É bem provável que você tenha se assustado com esse título ou está se perguntando: ‘‘Onde já se viu um relógio custar mais de 13 mil?’’ Mas isso não é nenhuma pegadinha, muito menos uma nova maneira de despertar as pessoas. Como todo cidadão ‘‘normal’’, você está acostumado a relógios com preços entre R$ 100,00 e R$ 250,00. Porém, se você for um cliente exigente e vaidoso, poderá pagar algo em torno de R$ 500,00.
  Agora, se você é uma pessoa ‘‘econômica’’, vai encontrar relógios bem mais em conta. No camelódromo, por exemplo, é possível comprar um relógio por apenas R$ 10,00 ou um modelo infantil por R$ 4,00.
  E você, em sã consciência, compraria um relógio por R$ 13,280,00? Este não é um valor aleatório e nem inventado. É quanto custa um tipo de relógio suíço, modelo oficial das forças aéreas americanas, em uma loja de Londrina.
  Se você se interessou pelo produto, mas tem outras prioridades - o que é absolutamente compreensível, não se preocupe. A loja está com um crediário ‘‘superfacilitado’’ em cinco vezes. Mas preste atenção para esta notícia de última hora: a loja acaba de lançar uma promoção ‘‘imperdível’’, aumentando para dez o número de parcelas. Não ficou bem mais fácil? Mas há uma ressalva: a promoção é por tempo limitado. (Não é todo dia que a gente encontra uma oferta assim; uma pechincha!)

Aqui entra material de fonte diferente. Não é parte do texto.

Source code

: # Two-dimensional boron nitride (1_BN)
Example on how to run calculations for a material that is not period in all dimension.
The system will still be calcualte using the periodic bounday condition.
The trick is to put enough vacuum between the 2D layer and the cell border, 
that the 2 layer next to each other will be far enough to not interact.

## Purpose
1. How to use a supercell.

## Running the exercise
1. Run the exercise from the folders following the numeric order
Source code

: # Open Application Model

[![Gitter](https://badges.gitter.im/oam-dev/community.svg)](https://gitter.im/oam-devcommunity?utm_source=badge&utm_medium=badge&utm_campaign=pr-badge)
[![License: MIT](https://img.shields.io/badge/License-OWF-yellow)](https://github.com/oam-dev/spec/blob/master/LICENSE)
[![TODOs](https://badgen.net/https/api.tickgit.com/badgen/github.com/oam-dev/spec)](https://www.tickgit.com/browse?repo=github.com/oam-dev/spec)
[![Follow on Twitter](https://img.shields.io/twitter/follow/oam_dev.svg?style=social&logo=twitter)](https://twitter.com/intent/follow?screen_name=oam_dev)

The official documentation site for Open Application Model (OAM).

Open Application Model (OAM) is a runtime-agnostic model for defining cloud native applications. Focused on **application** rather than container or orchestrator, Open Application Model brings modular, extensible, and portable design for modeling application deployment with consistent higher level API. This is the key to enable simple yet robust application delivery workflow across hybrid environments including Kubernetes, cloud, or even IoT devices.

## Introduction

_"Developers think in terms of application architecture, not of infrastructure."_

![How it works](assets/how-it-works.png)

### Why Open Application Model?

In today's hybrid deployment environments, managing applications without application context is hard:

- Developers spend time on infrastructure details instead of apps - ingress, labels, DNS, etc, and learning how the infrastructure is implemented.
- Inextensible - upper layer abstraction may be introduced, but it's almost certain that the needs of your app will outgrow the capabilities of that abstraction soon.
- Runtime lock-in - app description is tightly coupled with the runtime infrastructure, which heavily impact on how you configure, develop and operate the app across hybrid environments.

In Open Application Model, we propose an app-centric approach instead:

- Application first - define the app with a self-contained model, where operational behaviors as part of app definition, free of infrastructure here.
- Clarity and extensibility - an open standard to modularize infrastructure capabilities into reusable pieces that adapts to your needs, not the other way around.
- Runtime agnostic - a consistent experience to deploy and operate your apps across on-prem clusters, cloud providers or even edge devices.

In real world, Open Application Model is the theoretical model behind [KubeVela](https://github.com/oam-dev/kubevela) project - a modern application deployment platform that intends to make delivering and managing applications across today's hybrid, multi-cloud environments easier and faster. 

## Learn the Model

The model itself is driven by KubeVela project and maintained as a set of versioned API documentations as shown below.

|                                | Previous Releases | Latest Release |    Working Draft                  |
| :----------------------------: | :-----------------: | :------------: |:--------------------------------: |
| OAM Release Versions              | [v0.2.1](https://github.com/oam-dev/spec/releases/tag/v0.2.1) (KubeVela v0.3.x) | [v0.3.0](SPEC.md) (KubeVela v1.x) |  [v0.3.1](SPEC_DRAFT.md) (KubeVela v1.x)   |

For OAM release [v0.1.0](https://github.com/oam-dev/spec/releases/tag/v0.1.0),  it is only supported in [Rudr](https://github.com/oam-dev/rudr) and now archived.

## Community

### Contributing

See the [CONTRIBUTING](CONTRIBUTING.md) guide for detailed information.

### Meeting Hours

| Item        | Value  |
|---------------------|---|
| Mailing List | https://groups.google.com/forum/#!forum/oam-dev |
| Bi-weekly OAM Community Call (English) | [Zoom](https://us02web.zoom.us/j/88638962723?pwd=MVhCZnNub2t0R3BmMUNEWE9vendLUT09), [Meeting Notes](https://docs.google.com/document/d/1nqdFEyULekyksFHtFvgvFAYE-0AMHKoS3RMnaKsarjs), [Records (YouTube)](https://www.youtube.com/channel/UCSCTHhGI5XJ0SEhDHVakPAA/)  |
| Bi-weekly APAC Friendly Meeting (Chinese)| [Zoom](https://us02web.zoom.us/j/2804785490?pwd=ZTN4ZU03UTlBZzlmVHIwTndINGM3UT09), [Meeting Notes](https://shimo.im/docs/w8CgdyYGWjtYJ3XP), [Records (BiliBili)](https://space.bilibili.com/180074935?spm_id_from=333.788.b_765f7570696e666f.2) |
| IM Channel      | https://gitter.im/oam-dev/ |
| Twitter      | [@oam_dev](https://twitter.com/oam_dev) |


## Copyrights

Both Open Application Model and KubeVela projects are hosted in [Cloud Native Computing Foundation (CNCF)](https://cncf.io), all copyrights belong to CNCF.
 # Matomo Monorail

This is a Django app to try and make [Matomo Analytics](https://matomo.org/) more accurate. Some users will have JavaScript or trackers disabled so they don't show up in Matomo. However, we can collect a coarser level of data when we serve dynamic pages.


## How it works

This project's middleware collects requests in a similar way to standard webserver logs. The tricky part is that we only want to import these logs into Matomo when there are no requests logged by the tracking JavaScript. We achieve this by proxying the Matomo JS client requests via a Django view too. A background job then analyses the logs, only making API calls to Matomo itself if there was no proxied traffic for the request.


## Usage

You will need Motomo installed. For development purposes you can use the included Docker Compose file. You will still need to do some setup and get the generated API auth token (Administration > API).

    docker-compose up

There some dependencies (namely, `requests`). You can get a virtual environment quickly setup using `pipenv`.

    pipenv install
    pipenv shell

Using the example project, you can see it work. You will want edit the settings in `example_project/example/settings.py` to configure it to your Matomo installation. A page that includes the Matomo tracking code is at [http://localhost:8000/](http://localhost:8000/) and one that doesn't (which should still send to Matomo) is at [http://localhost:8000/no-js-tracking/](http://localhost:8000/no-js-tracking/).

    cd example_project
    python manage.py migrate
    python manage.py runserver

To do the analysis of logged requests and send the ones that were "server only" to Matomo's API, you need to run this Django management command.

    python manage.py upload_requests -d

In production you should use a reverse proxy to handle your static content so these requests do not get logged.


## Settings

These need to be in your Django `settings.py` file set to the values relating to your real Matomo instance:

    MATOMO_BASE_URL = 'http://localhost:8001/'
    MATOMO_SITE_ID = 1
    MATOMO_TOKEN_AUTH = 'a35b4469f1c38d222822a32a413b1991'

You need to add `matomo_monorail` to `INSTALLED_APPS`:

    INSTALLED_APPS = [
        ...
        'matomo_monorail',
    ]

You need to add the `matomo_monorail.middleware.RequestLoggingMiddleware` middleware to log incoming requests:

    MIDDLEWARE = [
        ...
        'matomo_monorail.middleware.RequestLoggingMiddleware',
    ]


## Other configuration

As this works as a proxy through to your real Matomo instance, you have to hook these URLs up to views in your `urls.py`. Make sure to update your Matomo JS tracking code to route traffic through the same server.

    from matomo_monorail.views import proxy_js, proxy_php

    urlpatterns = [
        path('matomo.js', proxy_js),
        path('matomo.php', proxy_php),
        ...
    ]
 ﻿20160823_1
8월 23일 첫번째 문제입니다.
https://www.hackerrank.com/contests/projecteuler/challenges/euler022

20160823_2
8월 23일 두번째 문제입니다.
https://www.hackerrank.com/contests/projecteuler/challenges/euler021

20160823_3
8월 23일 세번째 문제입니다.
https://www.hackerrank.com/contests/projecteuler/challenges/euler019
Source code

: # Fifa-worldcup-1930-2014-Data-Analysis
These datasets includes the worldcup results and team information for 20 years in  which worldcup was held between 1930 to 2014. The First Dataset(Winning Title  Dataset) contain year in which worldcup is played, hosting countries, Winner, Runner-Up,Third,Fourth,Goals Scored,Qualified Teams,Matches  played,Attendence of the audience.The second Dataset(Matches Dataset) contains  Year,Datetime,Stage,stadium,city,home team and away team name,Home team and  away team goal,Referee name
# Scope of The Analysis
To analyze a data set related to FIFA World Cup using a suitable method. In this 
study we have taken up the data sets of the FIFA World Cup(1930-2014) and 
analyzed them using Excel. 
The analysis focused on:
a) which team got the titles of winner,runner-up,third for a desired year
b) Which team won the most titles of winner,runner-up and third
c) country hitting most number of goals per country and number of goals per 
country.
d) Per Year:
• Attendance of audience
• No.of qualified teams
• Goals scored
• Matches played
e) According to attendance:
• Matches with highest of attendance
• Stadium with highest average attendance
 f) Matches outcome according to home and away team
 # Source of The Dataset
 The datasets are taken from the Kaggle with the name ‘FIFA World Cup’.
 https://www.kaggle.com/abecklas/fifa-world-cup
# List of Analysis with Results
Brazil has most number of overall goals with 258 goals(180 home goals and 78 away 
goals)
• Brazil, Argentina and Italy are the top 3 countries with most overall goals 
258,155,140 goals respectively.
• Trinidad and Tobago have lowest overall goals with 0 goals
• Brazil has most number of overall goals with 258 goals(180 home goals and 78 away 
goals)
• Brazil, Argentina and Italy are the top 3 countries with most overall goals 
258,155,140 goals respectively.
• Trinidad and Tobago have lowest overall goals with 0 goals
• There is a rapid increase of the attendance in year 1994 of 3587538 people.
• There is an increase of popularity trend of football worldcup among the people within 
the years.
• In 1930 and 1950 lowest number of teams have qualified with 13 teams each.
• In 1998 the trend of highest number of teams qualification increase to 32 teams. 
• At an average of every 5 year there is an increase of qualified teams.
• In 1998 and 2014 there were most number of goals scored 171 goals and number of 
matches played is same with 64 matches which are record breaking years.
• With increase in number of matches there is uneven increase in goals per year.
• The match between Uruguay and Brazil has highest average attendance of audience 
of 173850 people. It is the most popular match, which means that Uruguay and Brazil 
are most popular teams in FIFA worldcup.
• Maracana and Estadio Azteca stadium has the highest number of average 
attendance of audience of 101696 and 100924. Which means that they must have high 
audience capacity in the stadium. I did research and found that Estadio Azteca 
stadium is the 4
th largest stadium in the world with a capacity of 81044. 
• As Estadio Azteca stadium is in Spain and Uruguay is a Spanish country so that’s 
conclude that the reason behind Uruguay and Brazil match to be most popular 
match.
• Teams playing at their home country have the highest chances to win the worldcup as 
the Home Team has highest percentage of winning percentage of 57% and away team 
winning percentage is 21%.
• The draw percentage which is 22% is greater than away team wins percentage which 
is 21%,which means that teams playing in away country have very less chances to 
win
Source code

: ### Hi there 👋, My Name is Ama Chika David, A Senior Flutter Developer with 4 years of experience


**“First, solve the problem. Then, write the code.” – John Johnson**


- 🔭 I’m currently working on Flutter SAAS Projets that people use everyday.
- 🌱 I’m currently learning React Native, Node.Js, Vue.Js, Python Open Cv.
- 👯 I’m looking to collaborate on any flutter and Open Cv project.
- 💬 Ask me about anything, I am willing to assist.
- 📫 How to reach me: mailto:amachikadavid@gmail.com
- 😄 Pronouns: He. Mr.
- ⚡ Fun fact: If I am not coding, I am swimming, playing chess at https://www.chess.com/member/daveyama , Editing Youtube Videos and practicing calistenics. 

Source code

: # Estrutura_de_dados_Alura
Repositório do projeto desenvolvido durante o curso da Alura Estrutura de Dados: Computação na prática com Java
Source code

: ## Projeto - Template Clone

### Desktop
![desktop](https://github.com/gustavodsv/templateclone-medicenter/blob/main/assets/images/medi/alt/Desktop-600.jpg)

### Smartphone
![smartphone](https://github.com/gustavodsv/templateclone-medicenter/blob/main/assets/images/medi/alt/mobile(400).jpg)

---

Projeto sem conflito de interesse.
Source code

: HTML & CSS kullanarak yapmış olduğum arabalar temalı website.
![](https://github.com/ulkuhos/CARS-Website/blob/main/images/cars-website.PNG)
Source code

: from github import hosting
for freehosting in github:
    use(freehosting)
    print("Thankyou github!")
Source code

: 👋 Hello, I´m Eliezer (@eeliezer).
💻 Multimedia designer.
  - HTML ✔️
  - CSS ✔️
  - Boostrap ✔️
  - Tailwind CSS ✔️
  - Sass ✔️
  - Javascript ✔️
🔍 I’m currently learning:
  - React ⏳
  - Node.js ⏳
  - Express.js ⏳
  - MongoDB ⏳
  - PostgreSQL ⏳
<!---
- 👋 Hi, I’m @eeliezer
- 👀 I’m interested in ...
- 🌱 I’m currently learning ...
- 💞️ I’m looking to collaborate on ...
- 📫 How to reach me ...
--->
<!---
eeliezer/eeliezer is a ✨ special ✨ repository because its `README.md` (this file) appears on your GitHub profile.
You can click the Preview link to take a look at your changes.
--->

  Entretanto, se você é do tipo de pessoa que leva tudo a sério, veja o que daria para fazer tendo R$ 13.280,00 disponíveis: comprar as menos 100 relógios comuns; comprar entre 12 a 18 aparelhos de TV de 29 polegadas, dependendo da marca e da loja; comprar um carro popular usado; fazer a sua compra de mercado durante quatro anos, gastando R$ 276,00 em média por mês; comprar um litro de leite por dia durante 32 anos; e, dependendo da atividade, abrir o próprio negócio. As revistas especializadas no assunto trazem dezenas de sugestões de negócios abaixo de R$ 10.000,00.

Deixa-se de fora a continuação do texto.